Caewen was riding her slightly strange, slightly eerie looking horse, Dapplegrim, and she was singing one of the old mountain songs of her family’s village. It had a lot of nonsense words in it. “Lobbardy, lobbardy, luue, the cat went up the flue, lubbardy lo, the cat fell down, and splashed right in the stew. Lobbardy, lobbardy, luue…” and so on.

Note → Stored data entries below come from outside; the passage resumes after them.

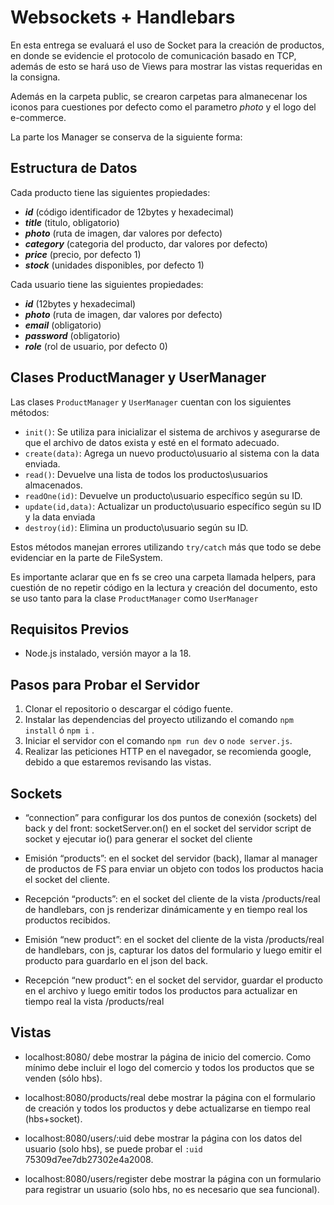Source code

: 
# Websockets + Handlebars

En esta entrega se evaluará el uso de Socket para la creación de productos, en donde se evidencie el protocolo de comunicación basado en TCP, además de esto se hará uso de Views para mostrar las vistas requeridas en la consigna.

Además en la carpeta public, se crearon carpetas para almanecenar los iconos para cuestiones por defecto como el parametro *photo* y el logo del e-commerce.

La parte los Manager se conserva de la siguiente forma:

## Estructura de Datos

Cada producto tiene las siguientes propiedades:
- ***id*** (código identificador de 12bytes y hexadecimal)
- ***title*** (titulo, obligatorio)
- ***photo*** (ruta de imagen, dar valores por defecto)
- ***category*** (categoria del producto, dar valores por defecto)
- ***price*** (precio, por defecto 1)
- ***stock*** (unidades disponibles, por defecto 1)

Cada usuario tiene las siguientes propiedades:
- ***id*** (12bytes y hexadecimal)
- ***photo*** (ruta de imagen, dar valores por defecto)
- ***email*** (obligatorio)
- ***password*** (obligatorio)
- ***role*** (rol de usuario, por defecto 0)

## Clases ProductManager y UserManager

Las clases `ProductManager` y `UserManager` cuentan con los siguientes métodos:

- `init()`: Se utiliza para inicializar el sistema de archivos y asegurarse de que el archivo de datos exista y esté en el formato adecuado.
- `create(data)`: Agrega un nuevo producto\usuario al sistema con la data enviada.
- `read()`: Devuelve una lista de todos los productos\usuarios almacenados.
- `readOne(id)`: Devuelve un producto\usuario específico según su ID.
- `update(id,data)`: Actualizar un producto\usuario específico según su ID y la data enviada
- `destroy(id)`: Elimina un producto\usuario según su ID.

Estos métodos manejan errores utilizando `try/catch` más que todo se debe evidenciar en la parte de FileSystem.

Es importante aclarar que en fs se creo una carpeta llamada helpers, para cuestión de no repetir código en la lectura y creación del documento, esto se uso tanto para la  clase `ProductManager` como `UserManager`

## Requisitos Previos
- Node.js instalado, versión mayor a la 18.

## Pasos para Probar el Servidor
1. Clonar el repositorio o descargar el código fuente.
2. Instalar las dependencias del proyecto utilizando el comando `npm install` ó `npm i` .
3. Iniciar el servidor con el comando `npm run dev` o `node server.js`.
4. Realizar las peticiones HTTP en el navegador, se recomienda google, debido a que estaremos revisando las vistas.

## Sockets

- “connection” para configurar los dos puntos de conexión (sockets) del back y del front:
socketServer.on() en el socket del servidor
script de socket y ejecutar io() para generar el socket del cliente
- Emisión “products”: en el socket del servidor (back), llamar al manager de productos de FS para enviar un objeto con todos los productos hacia el socket del cliente.
- Recepción “products”: en el socket del cliente de la vista /products/real de handlebars, con js renderizar dinámicamente y en tiempo real los productos recibidos.

- Emisión “new product”: en el socket del cliente de la vista /products/real de handlebars, con js, capturar los datos del formulario y luego emitir el producto para guardarlo en el json del back.

- Recepción “new product”: en el socket del servidor, guardar el producto en el archivo y luego emitir todos los productos para actualizar en tiempo real la vista /products/real

## Vistas

- localhost:8080/ debe mostrar la página de inicio del comercio. Como mínimo debe incluir el logo del comercio y todos los productos que se venden (sólo hbs). 

- localhost:8080/products/real debe mostrar la página con el formulario de creación y todos los productos y debe actualizarse en tiempo real (hbs+socket).

- localhost:8080/users/:uid debe mostrar la página con los datos del usuario (solo hbs), se puede probar el `:uid` 75309d7ee7db27302e4a2008.

- localhost:8080/users/register debe mostrar la página con un formulario para registrar un usuario (solo hbs, no es necesario que sea funcional).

Dapplegrim was humming along with her, his voice much deeper and much quieter, like a gently distant thunder. When she finished, he said, louder, “Once more!” His sharp teeth showed as he spoke. The strange, skullish cast of his horse-face and the gleaming red of his eyes made for an odd contrast to the otherwise friendly tone, and the way he was swishing his tail about while bobbing his head.
“Alright then,” said Caewen. “Lobbardy, lobbardy, luue…”
They trotted together down the wild road like this, her in the saddle and Dapple singing along hushedly, punctuating the song with occasional, “Hurs!” and “Hurms!” They were winding their way south, and although they had not seen another soul for two days, they were close now to the hill called Sorcery Tor, their destination. As yet, they had not spoken more than a few words concerning what they hoped to achieve once there. Awkward questions hung over the whole attempt. Why would a big muddle of magicians with important matters to discuss even spare the time to listen to a farm girl and her strange horse-creature? What did Caewen and Dapplegrim really have to say about the Winter King anyway? Vague warnings from a dead enchantress? Some rumours. Some whisperings. Maybe no one would listen to them. So, maybe all that really mattered was fulfilling their promise to Tamsin. Maybe that was enough.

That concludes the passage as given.